▶ _Task directions_
Note each line of the entries that includes "will". Then copy those lines.

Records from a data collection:
*** Block opens ***

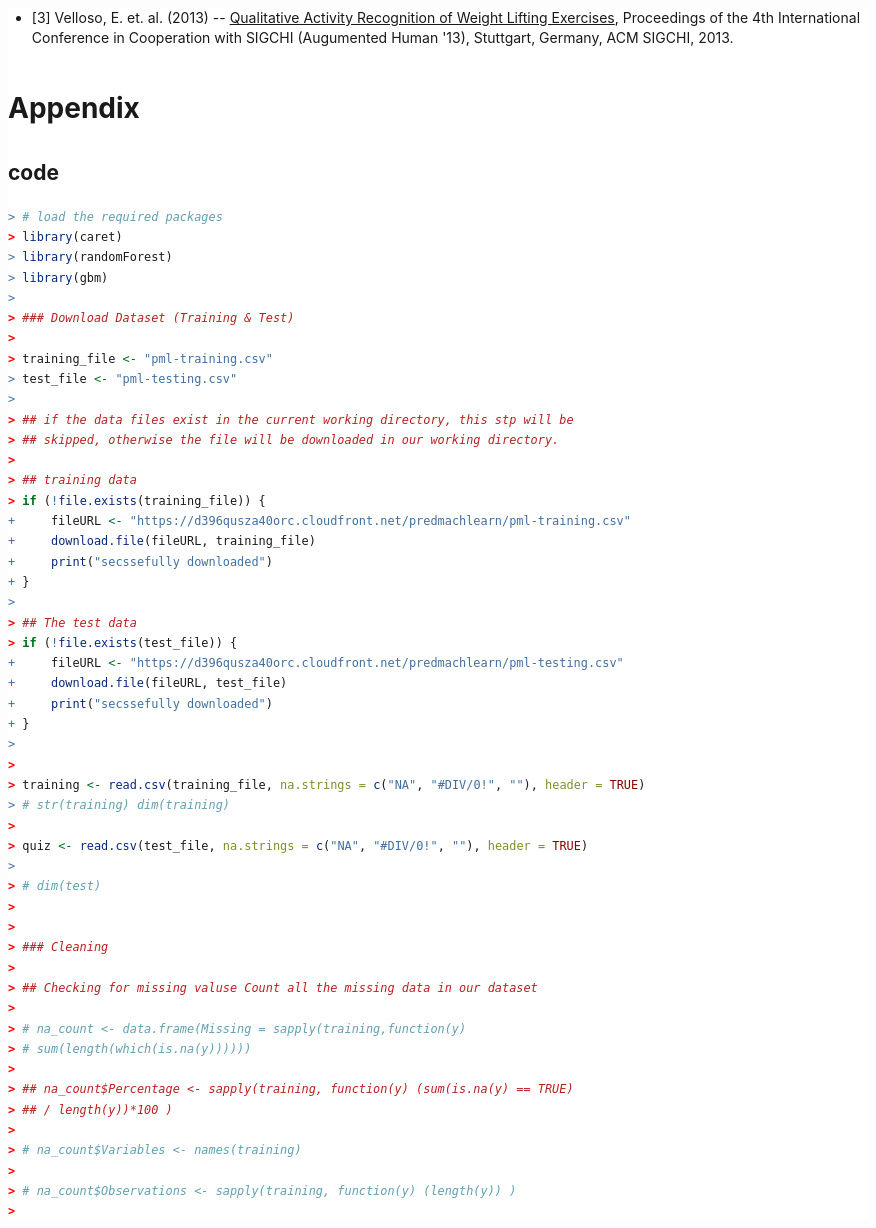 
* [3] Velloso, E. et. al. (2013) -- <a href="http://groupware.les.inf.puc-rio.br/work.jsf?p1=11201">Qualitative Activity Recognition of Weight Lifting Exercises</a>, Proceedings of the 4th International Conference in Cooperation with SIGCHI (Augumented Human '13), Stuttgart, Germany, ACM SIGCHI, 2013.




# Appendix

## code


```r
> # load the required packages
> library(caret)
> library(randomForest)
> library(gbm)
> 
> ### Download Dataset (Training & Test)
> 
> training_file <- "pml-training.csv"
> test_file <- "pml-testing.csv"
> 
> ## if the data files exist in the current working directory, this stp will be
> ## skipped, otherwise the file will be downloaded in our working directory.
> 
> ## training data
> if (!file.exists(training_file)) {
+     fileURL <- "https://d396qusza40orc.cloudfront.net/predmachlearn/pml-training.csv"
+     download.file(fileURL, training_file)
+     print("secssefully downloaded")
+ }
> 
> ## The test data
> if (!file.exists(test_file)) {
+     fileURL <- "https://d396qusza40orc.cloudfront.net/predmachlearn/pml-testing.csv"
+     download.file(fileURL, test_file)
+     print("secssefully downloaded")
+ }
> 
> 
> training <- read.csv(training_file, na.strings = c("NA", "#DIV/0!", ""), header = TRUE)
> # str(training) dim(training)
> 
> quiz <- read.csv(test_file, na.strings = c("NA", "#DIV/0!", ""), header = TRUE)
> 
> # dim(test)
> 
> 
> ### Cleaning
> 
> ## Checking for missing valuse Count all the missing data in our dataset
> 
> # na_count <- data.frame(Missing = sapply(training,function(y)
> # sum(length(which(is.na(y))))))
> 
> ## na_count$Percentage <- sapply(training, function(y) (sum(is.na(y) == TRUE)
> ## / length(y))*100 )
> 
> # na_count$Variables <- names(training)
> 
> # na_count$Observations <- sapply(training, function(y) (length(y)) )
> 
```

*** Block closes ***

▶ _Answer section_
> ## if the data files exist in the current working directory, this stp will be
> ## skipped, otherwise the file will be downloaded in our working directory.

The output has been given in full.